◆ **TASK PROMPT**: Your output should be the entries below, from the first line up to and including the line with "może być inna.", reproduced exactly and with no other lines.

[Stored data]
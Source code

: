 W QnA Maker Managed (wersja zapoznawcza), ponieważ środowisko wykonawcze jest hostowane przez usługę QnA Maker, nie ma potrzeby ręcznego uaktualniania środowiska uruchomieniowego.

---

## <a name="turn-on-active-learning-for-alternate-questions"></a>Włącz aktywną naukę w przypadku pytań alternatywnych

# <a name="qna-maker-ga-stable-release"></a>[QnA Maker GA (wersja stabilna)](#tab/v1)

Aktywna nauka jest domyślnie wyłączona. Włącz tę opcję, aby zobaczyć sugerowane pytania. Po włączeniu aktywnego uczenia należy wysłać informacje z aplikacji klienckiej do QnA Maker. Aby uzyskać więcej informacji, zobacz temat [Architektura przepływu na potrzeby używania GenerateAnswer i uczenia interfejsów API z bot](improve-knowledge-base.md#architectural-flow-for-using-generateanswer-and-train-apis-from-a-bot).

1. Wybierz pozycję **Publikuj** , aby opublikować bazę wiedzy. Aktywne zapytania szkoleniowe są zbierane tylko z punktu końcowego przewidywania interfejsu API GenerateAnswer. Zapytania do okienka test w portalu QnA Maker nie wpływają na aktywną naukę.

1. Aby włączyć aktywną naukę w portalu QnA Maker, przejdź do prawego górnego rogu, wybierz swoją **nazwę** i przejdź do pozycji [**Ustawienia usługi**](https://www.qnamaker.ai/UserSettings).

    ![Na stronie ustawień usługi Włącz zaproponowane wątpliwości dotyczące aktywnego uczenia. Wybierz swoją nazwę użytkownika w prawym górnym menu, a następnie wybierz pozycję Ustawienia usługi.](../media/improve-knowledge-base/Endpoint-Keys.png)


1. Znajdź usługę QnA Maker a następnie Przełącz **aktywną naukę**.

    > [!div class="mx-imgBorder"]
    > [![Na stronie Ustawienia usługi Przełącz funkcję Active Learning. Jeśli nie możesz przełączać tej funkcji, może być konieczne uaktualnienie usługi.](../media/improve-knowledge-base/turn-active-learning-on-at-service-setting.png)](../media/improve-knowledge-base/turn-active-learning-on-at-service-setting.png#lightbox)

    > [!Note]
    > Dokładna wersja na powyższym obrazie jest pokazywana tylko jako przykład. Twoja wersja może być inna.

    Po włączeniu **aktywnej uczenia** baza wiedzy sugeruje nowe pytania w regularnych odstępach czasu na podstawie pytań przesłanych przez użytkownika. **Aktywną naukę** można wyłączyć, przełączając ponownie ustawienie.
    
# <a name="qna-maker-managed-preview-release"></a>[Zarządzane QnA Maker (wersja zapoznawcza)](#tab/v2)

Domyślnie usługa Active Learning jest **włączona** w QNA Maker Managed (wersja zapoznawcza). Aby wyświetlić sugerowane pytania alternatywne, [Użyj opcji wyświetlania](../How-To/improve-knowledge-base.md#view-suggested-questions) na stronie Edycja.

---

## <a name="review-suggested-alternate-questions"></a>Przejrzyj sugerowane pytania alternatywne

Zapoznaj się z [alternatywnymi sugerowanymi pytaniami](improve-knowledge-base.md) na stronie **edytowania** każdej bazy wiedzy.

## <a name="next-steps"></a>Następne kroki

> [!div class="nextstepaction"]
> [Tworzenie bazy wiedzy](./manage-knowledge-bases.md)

◆ **EXPECTED ANSWER**:
Source code

: W QnA Maker Managed (wersja zapoznawcza), ponieważ środowisko wykonawcze jest hostowane przez usługę QnA Maker, nie ma potrzeby ręcznego uaktualniania środowiska uruchomieniowego.

---

## <a name="turn-on-active-learning-for-alternate-questions"></a>Włącz aktywną naukę w przypadku pytań alternatywnych

# <a name="qna-maker-ga-stable-release"></a>[QnA Maker GA (wersja stabilna)](#tab/v1)

Aktywna nauka jest domyślnie wyłączona. Włącz tę opcję, aby zobaczyć sugerowane pytania. Po włączeniu aktywnego uczenia należy wysłać informacje z aplikacji klienckiej do QnA Maker. Aby uzyskać więcej informacji, zobacz temat [Architektura przepływu na potrzeby używania GenerateAnswer i uczenia interfejsów API z bot](improve-knowledge-base.md#architectural-flow-for-using-generateanswer-and-train-apis-from-a-bot).

1. Wybierz pozycję **Publikuj** , aby opublikować bazę wiedzy. Aktywne zapytania szkoleniowe są zbierane tylko z punktu końcowego przewidywania interfejsu API GenerateAnswer. Zapytania do okienka test w portalu QnA Maker nie wpływają na aktywną naukę.

1. Aby włączyć aktywną naukę w portalu QnA Maker, przejdź do prawego górnego rogu, wybierz swoją **nazwę** i przejdź do pozycji [**Ustawienia usługi**](https://www.qnamaker.ai/UserSettings).

    ![Na stronie ustawień usługi Włącz zaproponowane wątpliwości dotyczące aktywnego uczenia. Wybierz swoją nazwę użytkownika w prawym górnym menu, a następnie wybierz pozycję Ustawienia usługi.](../media/improve-knowledge-base/Endpoint-Keys.png)


1. Znajdź usługę QnA Maker a następnie Przełącz **aktywną naukę**.

    > [!div class="mx-imgBorder"]
    > [![Na stronie Ustawienia usługi Przełącz funkcję Active Learning. Jeśli nie możesz przełączać tej funkcji, może być konieczne uaktualnienie usługi.](../media/improve-knowledge-base/turn-active-learning-on-at-service-setting.png)](../media/improve-knowledge-base/turn-active-learning-on-at-service-setting.png#lightbox)

    > [!Note]
    > Dokładna wersja na powyższym obrazie jest pokazywana tylko jako przykład. Twoja wersja może być inna.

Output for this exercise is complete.